Within the records below, find each line that holds the string "many", then copy it.

+++ Data shown

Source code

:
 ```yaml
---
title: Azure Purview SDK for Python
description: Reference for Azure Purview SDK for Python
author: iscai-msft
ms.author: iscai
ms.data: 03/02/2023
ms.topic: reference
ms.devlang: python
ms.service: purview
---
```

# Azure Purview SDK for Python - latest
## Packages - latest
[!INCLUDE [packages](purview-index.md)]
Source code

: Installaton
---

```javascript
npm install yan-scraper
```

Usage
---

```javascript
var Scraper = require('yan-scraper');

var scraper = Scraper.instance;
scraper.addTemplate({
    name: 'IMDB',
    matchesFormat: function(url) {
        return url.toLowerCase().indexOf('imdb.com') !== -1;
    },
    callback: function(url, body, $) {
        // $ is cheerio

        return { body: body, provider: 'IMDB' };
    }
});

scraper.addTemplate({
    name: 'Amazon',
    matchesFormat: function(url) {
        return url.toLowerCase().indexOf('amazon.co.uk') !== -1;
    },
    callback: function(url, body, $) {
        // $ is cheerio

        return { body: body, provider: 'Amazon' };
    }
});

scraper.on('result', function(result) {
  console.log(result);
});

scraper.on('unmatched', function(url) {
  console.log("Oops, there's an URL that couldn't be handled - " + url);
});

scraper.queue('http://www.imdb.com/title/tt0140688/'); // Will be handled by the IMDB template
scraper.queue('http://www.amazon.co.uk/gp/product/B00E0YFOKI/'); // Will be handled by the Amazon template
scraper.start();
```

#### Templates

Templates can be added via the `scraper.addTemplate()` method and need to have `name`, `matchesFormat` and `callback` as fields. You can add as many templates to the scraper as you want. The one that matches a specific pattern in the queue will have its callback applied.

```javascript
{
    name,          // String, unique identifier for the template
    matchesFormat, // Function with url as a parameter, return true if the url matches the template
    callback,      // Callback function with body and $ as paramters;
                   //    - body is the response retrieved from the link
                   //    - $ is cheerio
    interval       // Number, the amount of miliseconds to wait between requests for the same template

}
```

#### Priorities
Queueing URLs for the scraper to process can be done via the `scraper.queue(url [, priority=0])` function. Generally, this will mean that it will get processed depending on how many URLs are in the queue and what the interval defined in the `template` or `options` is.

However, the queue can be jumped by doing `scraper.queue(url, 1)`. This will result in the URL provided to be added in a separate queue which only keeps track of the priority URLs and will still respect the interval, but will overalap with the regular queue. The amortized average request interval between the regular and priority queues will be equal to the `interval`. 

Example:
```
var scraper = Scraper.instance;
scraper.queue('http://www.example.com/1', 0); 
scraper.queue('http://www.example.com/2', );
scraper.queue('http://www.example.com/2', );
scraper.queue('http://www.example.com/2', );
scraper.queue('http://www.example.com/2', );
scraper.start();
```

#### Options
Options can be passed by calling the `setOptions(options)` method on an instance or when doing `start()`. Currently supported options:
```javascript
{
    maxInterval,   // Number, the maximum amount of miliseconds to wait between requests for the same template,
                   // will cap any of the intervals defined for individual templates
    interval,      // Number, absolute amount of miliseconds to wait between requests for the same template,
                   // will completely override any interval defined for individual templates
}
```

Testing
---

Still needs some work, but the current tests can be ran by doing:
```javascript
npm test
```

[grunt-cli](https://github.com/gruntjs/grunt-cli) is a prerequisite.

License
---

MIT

++++++

*Response area*.
Templates can be added via the `scraper.addTemplate()` method and need to have `name`, `matchesFormat` and `callback` as fields. You can add as many templates to the scraper as you want. The one that matches a specific pattern in the queue will have its callback applied.
Queueing URLs for the scraper to process can be done via the `scraper.queue(url [, priority=0])` function. Generally, this will mean that it will get processed depending on how many URLs are in the queue and what the interval defined in the `template` or `options` is.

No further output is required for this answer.